▶ _TASK DETAILS_: Would you return the lines that run from the start of the data below to the line with "Fügt ein Gericht", both included, exactly as written and without pictures?

▶ _RECORDS SHOWN_:
────────

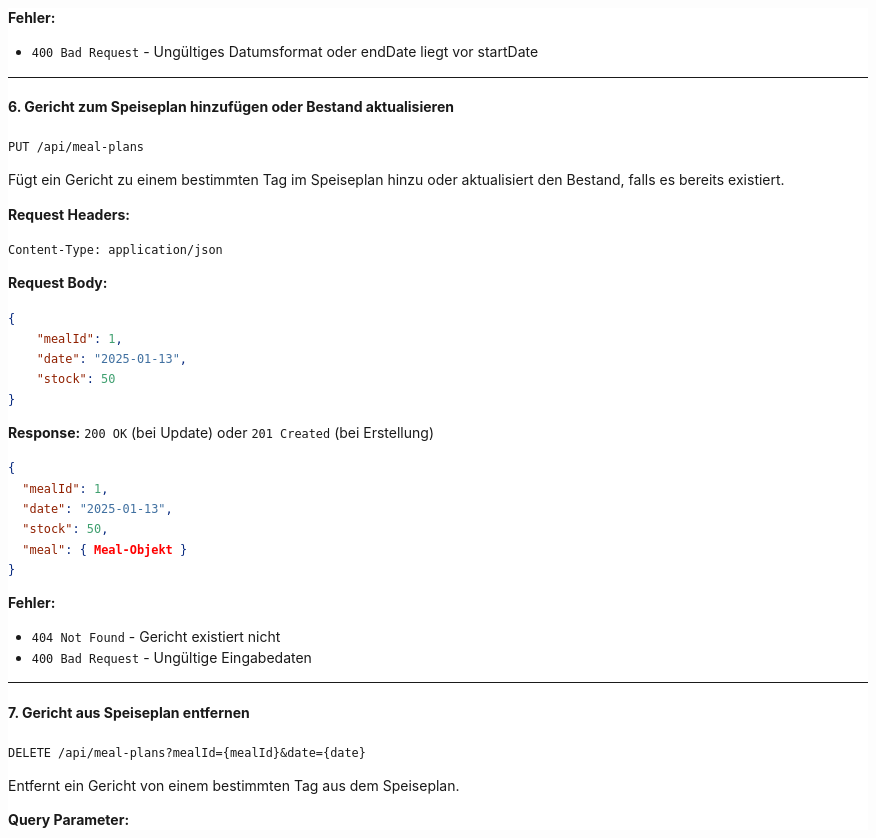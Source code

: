 **Fehler:**

-   `400 Bad Request` - Ungültiges Datumsformat oder endDate liegt vor startDate

---

#### 6. Gericht zum Speiseplan hinzufügen oder Bestand aktualisieren

```http
PUT /api/meal-plans
```

Fügt ein Gericht zu einem bestimmten Tag im Speiseplan hinzu oder aktualisiert den Bestand, falls es bereits existiert.

**Request Headers:**

```
Content-Type: application/json
```

**Request Body:**

```json
{
    "mealId": 1,
    "date": "2025-01-13",
    "stock": 50
}
```

**Response:** `200 OK` (bei Update) oder `201 Created` (bei Erstellung)

```json
{
  "mealId": 1,
  "date": "2025-01-13",
  "stock": 50,
  "meal": { Meal-Objekt }
}
```

**Fehler:**

-   `404 Not Found` - Gericht existiert nicht
-   `400 Bad Request` - Ungültige Eingabedaten

---

#### 7. Gericht aus Speiseplan entfernen

```http
DELETE /api/meal-plans?mealId={mealId}&date={date}
```

Entfernt ein Gericht von einem bestimmten Tag aus dem Speiseplan.

**Query Parameter:**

────────

▶ _ANSWER FOR THIS EXERCISE_:
Source code

: **Fehler:**

-   `400 Bad Request` - Ungültiges Datumsformat oder endDate liegt vor startDate

---

#### 6. Gericht zum Speiseplan hinzufügen oder Bestand aktualisieren

```http
PUT /api/meal-plans
```

Fügt ein Gericht zu einem bestimmten Tag im Speiseplan hinzu oder aktualisiert den Bestand, falls es bereits existiert.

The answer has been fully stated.